Objects can have both an implicit and explicit gestural meaning. The differences in hand and finger positions, in maintaining a grip on an object, are defined by the performance of engaging the object’s shape. Changes in the shape, weight, and materiality of an object challenge the manner of human gesture, and the differences, whether large or small, define the corresponding behavior of the hand and body and relationship to its use. The physical significance of this is profound, and in the definition of aesthetic, the aggressiveness of an object’s physical geography can be directly related to its presence in daily activities versus specific rituals. In understanding the relatedness of the human body to movement and its variability in relationship to the size, shape, and pliable distortion of objects, this proposal is to define a range of interactive testing for levels of physical activity categorized as low (seated or resting movements), medium (stretching to light walking), and high (climbing, jumping, running).  By addressing issues of sedentary body positions in institutional settings, this research investigates the flexible resonance of silicone by embedding sensors that react to pressure and displacement in surfaces. The intent is to encourage the physical engagement of the surface within a specific zone or along a linear path of travel, and the results demonstrate an applicability of the sensor in measuring a variety of small and large movements associated with specific physical behaviors, developing objects that engage and encapsulate the body’s physical movement.

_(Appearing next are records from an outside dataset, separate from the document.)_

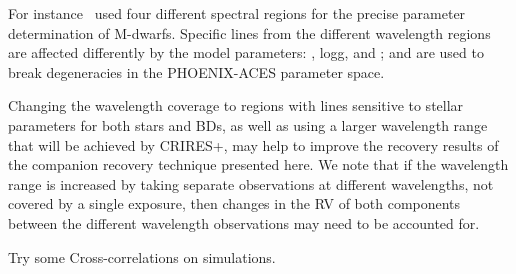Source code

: For instance~\citet{passegger_fundamental_2016} used four different spectral regions for the precise parameter determination of M-dwarfs. Specific lines from the different wavelength regions are affected differently by the model parameters: \teff{}, logg, and \feh{}; and are used to break degeneracies in the {PHOENIX-ACES} parameter space.

Changing the wavelength coverage to regions with lines sensitive to stellar parameters for both stars and BDs, as well as using a larger wavelength range that will be achieved by {CRIRES+}, may help to improve the recovery results of the companion recovery technique presented here. We note that if the wavelength range is increased by taking separate observations at different wavelengths, not covered by a single exposure, then changes in the {RV} of both components between the different wavelength observations may need to be accounted for.







Try some Cross-correlations on simulations.


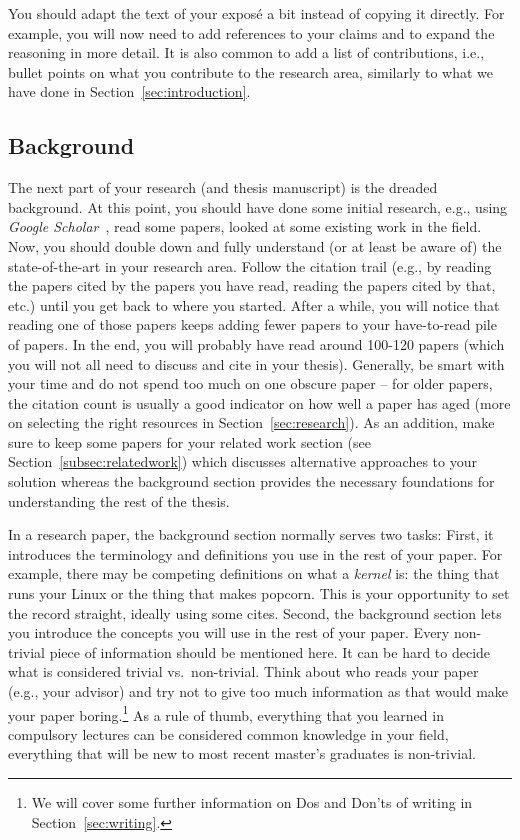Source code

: \documentclass[a4paper]{article}
\begin{document}
You should adapt the text of your expos\'e a bit instead of copying it directly.
For example, you will now need to add references to your claims and to expand the reasoning in more detail.
It is also common to add a list of contributions, i.e., bullet points on what you contribute to the research area, similarly to what we have done in Section~\ref{sec:introduction}.

\subsection{Background}

The next part of your research (and thesis manuscript) is the dreaded background.
At this point, you should have done some initial research, e.g., using \emph{Google Scholar}~\cite{gscholar}, read some papers, looked at some existing work in the field.
Now, you should double down and fully understand (or at least be aware of) the state-of-the-art in your research area.
Follow the citation trail (e.g., by reading the papers cited by the papers you have read, reading the papers cited by that, etc.) until you get back to where you started.
After a while, you will notice that reading one of those papers keeps adding fewer papers to your have-to-read pile of papers.
In the end, you will probably have read around 100-120 papers (which you will not all need to discuss and cite in your thesis).
Generally, be smart with your time and do not spend too much on one obscure paper -- for older papers, the citation count is usually a good indicator on how well a paper has aged (more on selecting the right resources in Section~\ref{sec:research}).
As an addition, make sure to keep some papers for your related work section (see Section~\ref{subsec:relatedwork}) which discusses alternative approaches to your solution whereas the background section provides the necessary foundations for understanding the rest of the thesis.

In a research paper, the background section normally serves two tasks:
First, it introduces the terminology and definitions you use in the rest of your paper.
For example, there may be competing definitions on what a \emph{kernel} is: the thing that runs your Linux or the thing that makes popcorn.
This is your opportunity to set the record straight, ideally using some cites.
Second, the background section lets you introduce the concepts you will use in the rest of your paper.
Every non-trivial piece of information should be mentioned here.
It can be hard to decide what is considered trivial vs.~non-trivial.
Think about who reads your paper (e.g., your advisor) and try not to give too much information as that would make your paper boring.\footnote{We will cover some further information on Dos and Don'ts of writing in Section~\ref{sec:writing}.}
As a rule of thumb, everything that you learned in compulsory lectures can be considered common knowledge in your field, everything that will be new to most recent master's graduates is non-trivial.
\end{document}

Primarily this research has tested for flexibility, resilience, strength, and durability in withstanding repetitive activities related to compressive and tensile displacements by questioning sensor typologies in soft surfaces and the plausibility of kinetic resonance within the surface for activation. Evaluating the performance criteria for embedded sensors, and testing their ability to receive information dependent on the thickness of material around their setting and its flexibility.  Equally, the research positions material inquires against larger spatial questions of physical adjustments in the body when encountering a range of varied surfaces, demonstrating methods for physically suggestive distortions in a surface based on displacement of a body along the surface pattern.  Consequently, future iterations of these research activities will demonstrate the viable consideration of enhanced surfaces to track and evaluate the energy expenditure achieved by modifications within the surface condition.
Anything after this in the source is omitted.